Thomas Cannuli made his way to the 2015 WSOP November Nine. If that name doesn’t ring a bell, you aren’t alone. Cannuli isn’t a household name to the average poker fan, but he is well-respected among his peers, including top poker pros such as Antonio Esfandiari, Brian Rast, and Sorel Mizzi.
The 23-year New Jersey native doesn’t have any prior big tournament wins, and he isn’t a tournament specialist. But Cannuli, by all accounts, crushes cash games on the East Coast. His career tournament earnings, including the $1,001,020 won so far in the 2015 WSOP Main Event, barely exceeds $1,050,000.
If he’s going to take down the WSOP Main Event final table which kicks off on November 8th, he will need a healthy dose of good fortune. His chip stack of 12,250,000 is only worth 31 big blinds, and just one-fifth the size of chip leader Joe McKeehen’s stack.
Despite arguably being the least accomplished tournament player at the final table, Cannuli will likely have the most impressive rail backing him at the Rio.
It is unknown which poker players bought action on Cannuli, but rumors floating around have suggested his backers include Esfandiari and even Olympic swimmer Michael Phelps.
Cannuli is a bit of a wild card at the final table. He has yet to prove he can win a tournament, but the fact that he has such an impressive rail should make his opponents a bit wary. Speaking to Bluff Magazine, he expressed a positive attitude in his game recently.
“I’m very confident in myself. I haven’t had a lot of exposure and that’s why a lot of people don’t know about me,” he told Bluff.
Confidence is important in poker, but it won’t be the only factor in determining his fate at the final table. He will be given an opportunity to show the poker world his confidence is justified.

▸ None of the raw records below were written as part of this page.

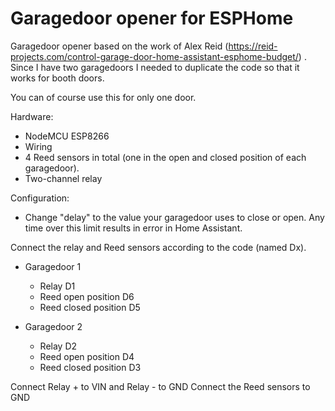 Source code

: # Garagedoor opener for ESPHome
Garagedoor opener based on the work of Alex Reid (https://reid-projects.com/control-garage-door-home-assistant-esphome-budget/) . 
Since I have two garagedoors I needed to duplicate the code so that it works for booth doors.

You can of course use this for only one door.

Hardware:
- NodeMCU ESP8266
- Wiring
- 4 Reed sensors in total (one in the open and closed position of each garagedoor).
- Two-channel relay

Configuration:
- Change "delay" to the value your garagedoor uses to close or open. Any time over this limit results in error in Home Assistant.

Connect the relay and Reed sensors according to the code (named Dx).
- Garagedoor 1
  - Relay D1
  - Reed open position D6
  - Reed closed position D5

- Garagedoor 2
  - Relay D2
  - Reed open position D4
  - Reed closed position D3

Connect Relay + to VIN and Relay - to GND
Connect the Reed sensors to GND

2015 wasn’t the only year Cannuli had success in the Main Event. He cashed in 2014, finishing in 691st place. After Day Two, he was fourth in chips, not too far behind chip leader Phil Ivey.
Consistency a Good Sign
If Cannuli’s backers are looking for an indication he could win the Main Event, his consistent play throughout the event is a good one.
Cannuli increased his stack each day thus far through the first seven days of the tournament. That’s a good sign because it shows he didn’t make it this far on a few lucky hands. He showed determined performance and an ability to grind through an entire grueling week.
Come November 8th, he’ll need to grind it out for three more days if he is to win the whole enchilada. The poker world is waiting in anticipation to see if Thomas Cannuli is the player some top poker pros seem to believe has tournament greatness in him, or if he should just stick to cash games.